Wednesday, June 21, 2017

The Evolution of Facebook

I've been a member of the Facebook community since around 2006, so I've been around a decent enough length of time to notice changes in the hottest, most "socially acceptable" way to use it.

1. In the beginning, Facebook was, understandably, super simple. 
Make sure to add anyone you even vaguely recognize. Spam each other's WALL (not Timeline--I miss the wall!) with conversation bits. 

2. Play all the Facebook games and spam invite your friends (e.g. Candy Crush, Farmville, Restaurant City, Mafia Wars, etc.).

3. Compose a bunch of notes for people to lurk (optional: and comment on). Make quizzes to see how good your friends are at being friends.

4. Post huge albums of your trips and every artifact/historical site/interesting looking structure you encounter. Bonus points for artistic profile pic selfies with a meaningful song lyric

5. Join all the groups. Like all the things. 

6. Do all the quizzes to find out the colour/animal/Disney princess/food/article of clothing you are; this will greatly enhance your self-awareness.

7. Delete a few people from your friends list (most of whose profile pics have gone dark because they're inactive anyway) then post a deliberate status about how you're cleaning out the toxicity from your life and "if you're reading this, you have the honour of remaining my friend". Congratulations!

8. Post videos/links and tag all your close friends in it in order to guarantee a response so it doesn't look like you're talking to yourself. 

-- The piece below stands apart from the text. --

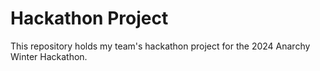 # Hackathon Project

This repository holds my team's hackathon project for the 2024 Anarchy Winter Hackathon.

9. Join none of the groups. Like/comment on nothing. After all, "I don't do groups".

10. Profile picture filters/alterations to show that you're aware of global issues and this is the extent to which you can be bothered to get involved.

11. Tag friends in memes and "stupid but relatable" inside jokes because you don't want that garbage on your wall but you still want people on Facebook to see that you're cool enough to use Facebook just not with them.

12. Post meaningful articles and links to demonstrate your responsible citizenship--while inadvertently provoking an uncomfortable public disagreement in the comment thread between two of your friends that don't know each other and come from distinct parts of your life that you had previously hoped to keep separate. 

We've sure come a long way.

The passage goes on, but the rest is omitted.